Hanoi (VNA) - The ASEAN Economic Community (AEC) officially came into being on December 31, 2015 opening up opportunities for more intensive cooperation in various areas among member countries.

AEC will allow the free movement of labour among the ASEAN countries in eight sectors, including tourism, which affords both opportunities and challenges to employment.

Logo of the ASEAN Economic Community. (Photo: internet)


As part of efforts to accelerate the formation of AEC, the ASEAN member countries paid attention to the liberalisation of three major areas, which are trade, investment and labour.

They have signed eight mutual recognition agreements to facilitate the movement of skilled labourers, thus promoting investment and trade activities.

Those included the Mutual Recognition Agreement on Tourism Professionals (MRA-TP), which enables skilled tourism workforce from other ASEAN nations to work in Vietnam and vice versa.

The meeting of ASEAN tourism ministers in Hanoi. (Photo: VNAT)


A report released by the Institute for Tourism Development Research (ITDR) shows that with an average growth rate of 6.2 percent during the 2011-2015 period, Vietnam’s tourism sector will need an estimated 620,000 workers (tour guides, receptionists and others) by the end of 2015. The figure is expected to climb to 870,000 in 2020.

Experts said the tourism industry’s personnel demand is two to three times higher than that of other key sectors such as education, health care and finance.

Around 1.8 million labourers are working in Vietnam’s tourism sector. Although the industry needs an additional 40,000 workers every year, training establishments graduate only around 15,000 annually, with just 12 percent obtaining higher education degrees. Many tour guides have failed to meet requirements for skills and foreign languages.

Dr. Ha Van Sieu, Deputy General Director of the Vietnam National Administration of Tourism (VNAT), warned that those who do not try to improve themselves to meet regional standards may lose their jobs right in the domestic market.

At a press conference on the implementation of the MRA-TP on November 25, 2015 Tran Phu Cuong, deputy head of the VNAT’s International Cooperation Department, said Vietnamese workers are hard-working and smart but they show weaknesses in foreign languages, soft skills and creativity.

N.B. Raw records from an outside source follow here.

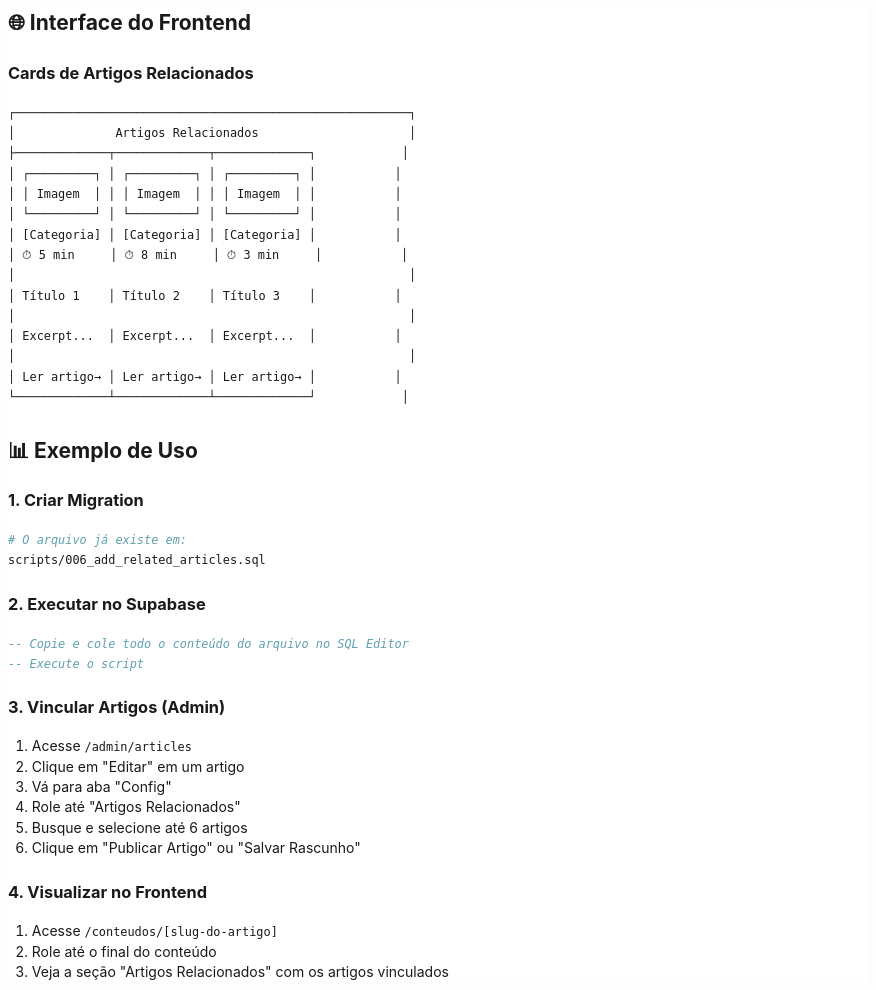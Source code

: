 ## 🌐 Interface do Frontend

### Cards de Artigos Relacionados

```
┌───────────────────────────────────────────────────────┐
│              Artigos Relacionados                     │
├─────────────┬─────────────┬─────────────┐            │
│ ┌─────────┐ │ ┌─────────┐ │ ┌─────────┐ │           │
│ │ Imagem  │ │ │ Imagem  │ │ │ Imagem  │ │           │
│ └─────────┘ │ └─────────┘ │ └─────────┘ │           │
│ [Categoria] │ [Categoria] │ [Categoria] │           │
│ ⏱ 5 min     │ ⏱ 8 min     │ ⏱ 3 min     │           │
│                                                       │
│ Título 1    │ Título 2    │ Título 3    │           │
│                                                       │
│ Excerpt...  │ Excerpt...  │ Excerpt...  │           │
│                                                       │
│ Ler artigo→ │ Ler artigo→ │ Ler artigo→ │           │
└─────────────┴─────────────┴─────────────┘            │
```

## 📊 Exemplo de Uso

### 1. Criar Migration

```bash
# O arquivo já existe em:
scripts/006_add_related_articles.sql
```

### 2. Executar no Supabase

```sql
-- Copie e cole todo o conteúdo do arquivo no SQL Editor
-- Execute o script
```

### 3. Vincular Artigos (Admin)

1. Acesse `/admin/articles`
2. Clique em "Editar" em um artigo
3. Vá para aba "Config"
4. Role até "Artigos Relacionados"
5. Busque e selecione até 6 artigos
6. Clique em "Publicar Artigo" ou "Salvar Rascunho"

### 4. Visualizar no Frontend

1. Acesse `/conteudos/[slug-do-artigo]`
2. Role até o final do conteúdo
3. Veja a seção "Artigos Relacionados" com os artigos vinculados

Therefore, he said, training and self-study play a significant role. Tourism schools are gearing towards the EU-funded Vietnam Tourism Occupancy Standard (VTOS), as well as other occupational standards set by the Ministry of Culture, Sport and Tourism and the General Directorate of Vocational Training, Cuong said.

A VTOS training course for tourism workers (Photo: baoquangninh)

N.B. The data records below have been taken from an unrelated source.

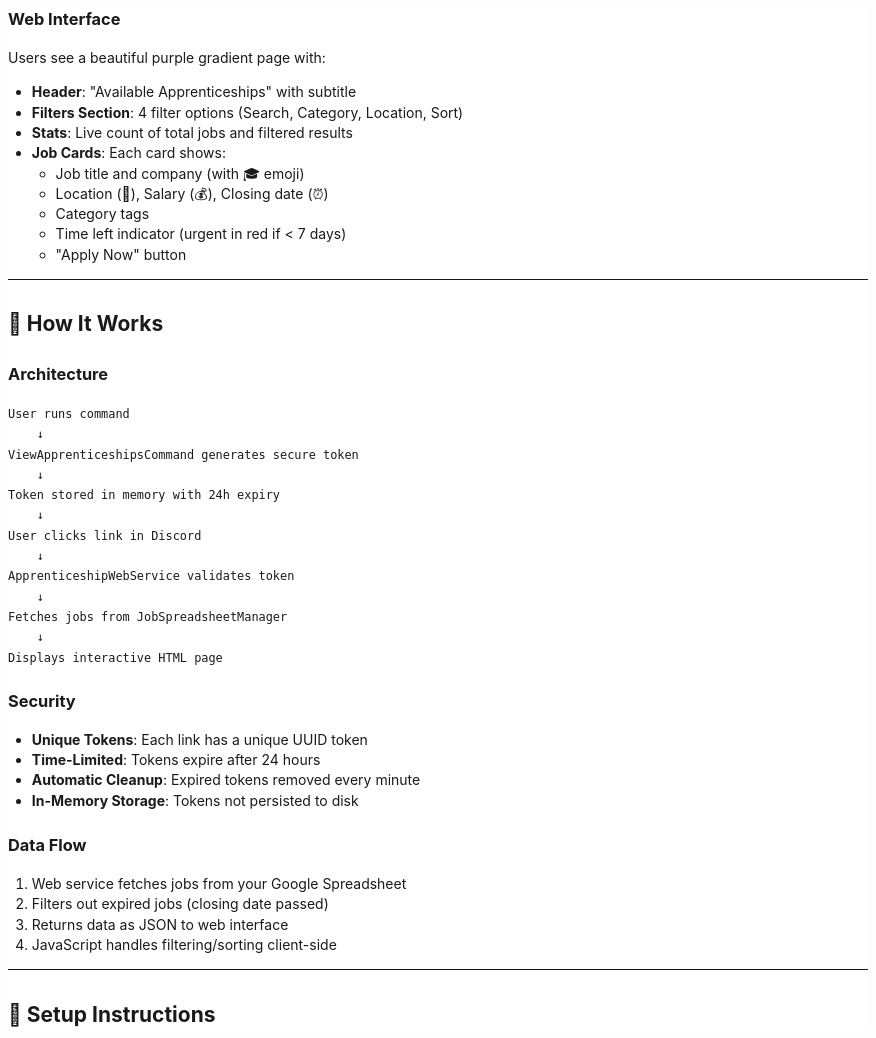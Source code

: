### **Web Interface**
Users see a beautiful purple gradient page with:
- **Header**: "Available Apprenticeships" with subtitle
- **Filters Section**: 4 filter options (Search, Category, Location, Sort)
- **Stats**: Live count of total jobs and filtered results
- **Job Cards**: Each card shows:
  - Job title and company (with 🎓 emoji)
  - Location (📍), Salary (💰), Closing date (⏰)
  - Category tags
  - Time left indicator (urgent in red if < 7 days)
  - "Apply Now" button

---

## 🔧 How It Works

### **Architecture**

```
User runs command
    ↓
ViewApprenticeshipsCommand generates secure token
    ↓
Token stored in memory with 24h expiry
    ↓
User clicks link in Discord
    ↓
ApprenticeshipWebService validates token
    ↓
Fetches jobs from JobSpreadsheetManager
    ↓
Displays interactive HTML page
```

### **Security**
- **Unique Tokens**: Each link has a unique UUID token
- **Time-Limited**: Tokens expire after 24 hours
- **Automatic Cleanup**: Expired tokens removed every minute
- **In-Memory Storage**: Tokens not persisted to disk

### **Data Flow**
1. Web service fetches jobs from your Google Spreadsheet
2. Filters out expired jobs (closing date passed)
3. Returns data as JSON to web interface
4. JavaScript handles filtering/sorting client-side

---

## 🚀 Setup Instructions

Head of the International Cooperation Department under the VNAT Dinh Ngoc Duc said labour export and import should be seen as exchange activities to bring the best-quality services and improve competitiveness for domestic tourism.

He noted that domestic training establishments have designed new curricular while tourism businesses, accommodation facilities and hotels have actively provided training in occupational skills to their staff in accordance with ASEAN’s trends.

Six professions in tourism will be recognised in the bloc when the AEC is formed at the end of this year, namely room services, reception, restaurant, cooking, travel agent and tour operation.

Deputy General Director of the VNAT Ha Van Sieu said Vietnam has strength in room services and reception, citing 60 percent of Vietnamese tourist workers work at hotel and restaurants.

Students from Ha Long College of Culture, Arts and Tourism practice at a restaurant. (Photo: Ha Long Colledge of Culture, Arts and Tourism)


To help businesses and workers become confident in the integration playground, the tourism sector has prepared all necessary conditions to implement training programmes.

An EU-funded project has helped the industry build a set of 13 tourism occupational standards and a group of trainers to support tourist companies.

The sector also plans to enhance capacity for tourism professional schools, including 10 under the Ministry of Culture, Sports and Tourism, focusing on training programmes, teacher education, equipment, occupational assessment centers and practicing facilities, towards meeting regional and international standards.

Human resource development will be key to whether Vietnam’s tourism can benefit fully from regional integration.